Write like a creative writer: part two
What can creative writing teach you about writing at work? More than you might think. When our Marianne isn’t working at Writer HQ, she’s busy writing plays. Over the next few weeks, we’ll share her top tips for improving your writing.
Part two: making sure it’s good
Writing is rewriting
So, you’ve come to the end of your draft. Sometimes the sheer relief of having finished something blinds you to the fact that there’s still a shedload of work to do. You’re going to need to go back and edit it, as ruthlessly as you can. (The writers of Peep Show admit they get to 22 drafts.)
Creative writers famously have to ‘kill their darlings’ – getting rid of anything that isn’t strictly necessary.
I learnt this the hard way when my first short play was put on. It was pretty thrilling to see my work in action. Apart from when it got to the ‘quite funny’ lines I’d left in. Those were rather painful to listen to. Because you’re squirmingly aware of how much you’re wasting your audience’s time with anything that isn’t completely necessary. They have to sit through that stuff. It’s easy to forget that when you’re writing.
So – read it out. Are there parts that sound unnecessary, clunky, don’t quite hit the spot? If so, improve them or bin them. People are busy, so every word should be there for a reason.

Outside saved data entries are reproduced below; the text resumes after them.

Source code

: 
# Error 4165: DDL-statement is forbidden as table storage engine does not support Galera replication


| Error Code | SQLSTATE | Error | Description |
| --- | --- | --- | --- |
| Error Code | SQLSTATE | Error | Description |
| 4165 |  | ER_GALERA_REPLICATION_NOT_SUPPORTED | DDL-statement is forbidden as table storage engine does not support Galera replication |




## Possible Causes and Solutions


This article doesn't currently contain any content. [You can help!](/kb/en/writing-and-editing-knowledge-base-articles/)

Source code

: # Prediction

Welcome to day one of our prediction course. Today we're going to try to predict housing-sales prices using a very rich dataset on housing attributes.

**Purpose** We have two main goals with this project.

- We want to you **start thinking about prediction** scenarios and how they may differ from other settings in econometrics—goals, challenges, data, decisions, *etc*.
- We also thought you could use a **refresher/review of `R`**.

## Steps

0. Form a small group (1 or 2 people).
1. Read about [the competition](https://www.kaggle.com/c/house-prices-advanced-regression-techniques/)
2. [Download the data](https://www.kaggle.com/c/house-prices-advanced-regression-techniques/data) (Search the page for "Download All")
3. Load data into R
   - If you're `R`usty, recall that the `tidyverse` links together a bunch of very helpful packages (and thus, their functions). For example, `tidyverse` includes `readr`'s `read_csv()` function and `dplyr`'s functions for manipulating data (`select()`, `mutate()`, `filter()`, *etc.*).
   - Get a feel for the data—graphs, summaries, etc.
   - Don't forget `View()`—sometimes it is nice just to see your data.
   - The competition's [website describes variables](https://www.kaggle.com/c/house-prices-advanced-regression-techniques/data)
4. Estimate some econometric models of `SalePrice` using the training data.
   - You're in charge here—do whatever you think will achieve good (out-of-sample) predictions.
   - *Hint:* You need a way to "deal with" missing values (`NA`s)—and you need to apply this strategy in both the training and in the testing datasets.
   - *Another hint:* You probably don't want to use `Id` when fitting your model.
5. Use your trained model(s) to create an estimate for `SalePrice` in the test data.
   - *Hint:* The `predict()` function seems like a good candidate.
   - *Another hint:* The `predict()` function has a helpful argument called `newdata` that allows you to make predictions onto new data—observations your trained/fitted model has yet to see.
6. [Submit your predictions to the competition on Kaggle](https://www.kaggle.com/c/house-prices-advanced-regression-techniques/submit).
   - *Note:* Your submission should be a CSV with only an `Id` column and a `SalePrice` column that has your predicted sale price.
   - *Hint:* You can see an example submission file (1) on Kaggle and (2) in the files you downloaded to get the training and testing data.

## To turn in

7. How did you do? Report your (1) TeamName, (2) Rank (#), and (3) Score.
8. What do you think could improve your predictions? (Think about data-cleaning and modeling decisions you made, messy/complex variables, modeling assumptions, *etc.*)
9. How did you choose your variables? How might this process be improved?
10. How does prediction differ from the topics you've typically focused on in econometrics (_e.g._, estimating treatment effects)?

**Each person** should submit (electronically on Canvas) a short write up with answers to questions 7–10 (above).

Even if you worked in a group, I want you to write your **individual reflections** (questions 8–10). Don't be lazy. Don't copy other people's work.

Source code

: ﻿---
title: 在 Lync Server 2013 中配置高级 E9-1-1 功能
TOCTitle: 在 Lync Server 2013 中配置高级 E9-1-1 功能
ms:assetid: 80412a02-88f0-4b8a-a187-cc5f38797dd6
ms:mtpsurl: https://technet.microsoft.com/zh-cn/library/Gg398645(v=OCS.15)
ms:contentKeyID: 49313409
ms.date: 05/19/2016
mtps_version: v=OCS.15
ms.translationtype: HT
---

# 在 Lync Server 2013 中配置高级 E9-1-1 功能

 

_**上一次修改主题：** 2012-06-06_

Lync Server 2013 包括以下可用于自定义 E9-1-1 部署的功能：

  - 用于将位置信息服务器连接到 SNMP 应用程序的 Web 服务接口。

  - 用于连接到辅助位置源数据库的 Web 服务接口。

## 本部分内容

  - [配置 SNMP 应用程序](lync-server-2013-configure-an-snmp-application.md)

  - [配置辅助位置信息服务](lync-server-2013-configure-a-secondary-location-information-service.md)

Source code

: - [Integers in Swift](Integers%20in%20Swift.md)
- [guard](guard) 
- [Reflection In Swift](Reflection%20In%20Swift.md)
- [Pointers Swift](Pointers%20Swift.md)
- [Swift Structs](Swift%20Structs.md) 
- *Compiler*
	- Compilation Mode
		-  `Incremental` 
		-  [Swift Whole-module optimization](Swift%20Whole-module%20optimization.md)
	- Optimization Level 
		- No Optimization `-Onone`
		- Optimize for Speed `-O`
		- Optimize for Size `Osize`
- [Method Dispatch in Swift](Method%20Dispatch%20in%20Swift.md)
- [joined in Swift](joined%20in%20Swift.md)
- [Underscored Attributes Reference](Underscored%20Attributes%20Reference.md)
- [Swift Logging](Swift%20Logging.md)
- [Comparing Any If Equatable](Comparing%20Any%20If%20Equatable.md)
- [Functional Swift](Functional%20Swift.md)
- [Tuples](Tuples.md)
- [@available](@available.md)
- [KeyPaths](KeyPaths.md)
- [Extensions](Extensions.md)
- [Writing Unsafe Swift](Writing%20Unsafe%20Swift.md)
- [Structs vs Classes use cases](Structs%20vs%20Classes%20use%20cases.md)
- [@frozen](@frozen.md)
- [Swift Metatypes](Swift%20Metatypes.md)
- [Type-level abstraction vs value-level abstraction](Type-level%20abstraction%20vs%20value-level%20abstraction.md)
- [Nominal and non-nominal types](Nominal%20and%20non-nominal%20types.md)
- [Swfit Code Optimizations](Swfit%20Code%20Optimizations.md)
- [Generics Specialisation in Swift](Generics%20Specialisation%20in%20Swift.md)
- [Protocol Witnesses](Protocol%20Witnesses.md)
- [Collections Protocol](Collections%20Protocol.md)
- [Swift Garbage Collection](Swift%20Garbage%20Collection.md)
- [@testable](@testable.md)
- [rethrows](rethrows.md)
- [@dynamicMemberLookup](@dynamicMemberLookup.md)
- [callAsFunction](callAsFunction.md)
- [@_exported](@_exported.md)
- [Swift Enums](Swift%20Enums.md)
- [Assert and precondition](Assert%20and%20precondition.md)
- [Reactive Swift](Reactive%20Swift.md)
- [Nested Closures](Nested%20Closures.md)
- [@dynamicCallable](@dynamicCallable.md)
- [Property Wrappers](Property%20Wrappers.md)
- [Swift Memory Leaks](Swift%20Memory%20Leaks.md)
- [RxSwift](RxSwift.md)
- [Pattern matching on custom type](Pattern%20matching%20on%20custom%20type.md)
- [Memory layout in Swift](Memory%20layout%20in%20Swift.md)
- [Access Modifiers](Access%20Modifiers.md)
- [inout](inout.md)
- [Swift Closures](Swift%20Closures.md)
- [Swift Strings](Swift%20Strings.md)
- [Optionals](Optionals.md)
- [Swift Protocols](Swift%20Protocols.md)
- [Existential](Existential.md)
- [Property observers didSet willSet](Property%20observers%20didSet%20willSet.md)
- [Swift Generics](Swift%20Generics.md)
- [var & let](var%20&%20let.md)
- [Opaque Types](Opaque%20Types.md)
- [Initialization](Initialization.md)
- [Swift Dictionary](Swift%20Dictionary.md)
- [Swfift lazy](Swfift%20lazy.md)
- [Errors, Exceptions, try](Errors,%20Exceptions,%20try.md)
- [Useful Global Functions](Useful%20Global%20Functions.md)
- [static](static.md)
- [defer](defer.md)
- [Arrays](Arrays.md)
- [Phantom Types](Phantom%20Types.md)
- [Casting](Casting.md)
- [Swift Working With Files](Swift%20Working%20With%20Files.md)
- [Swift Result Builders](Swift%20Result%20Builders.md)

The best way to get some distance is time. At least one night, if possible. And for a really big piece of work, a week or longer is ideal.
Two brains (or more) are better than one
Find the people who’ll give you the right kind of feedback, and treasure them. At The Writer we have a two-stage process for this. A second brain (not just a second pair of eyes but someone who’ll really think about what you’re doing) for the big picture view of what’s going on with your work. And an editor, who’ll pick up on any typos and grammar problems. You need people who’ll be rigorous, but constructive too.
When you’re getting feedback, listen out for the problems people are spotting, even if you don’t agree with their solutions. If a couple of people tell you something isn’t working, you need to pay attention.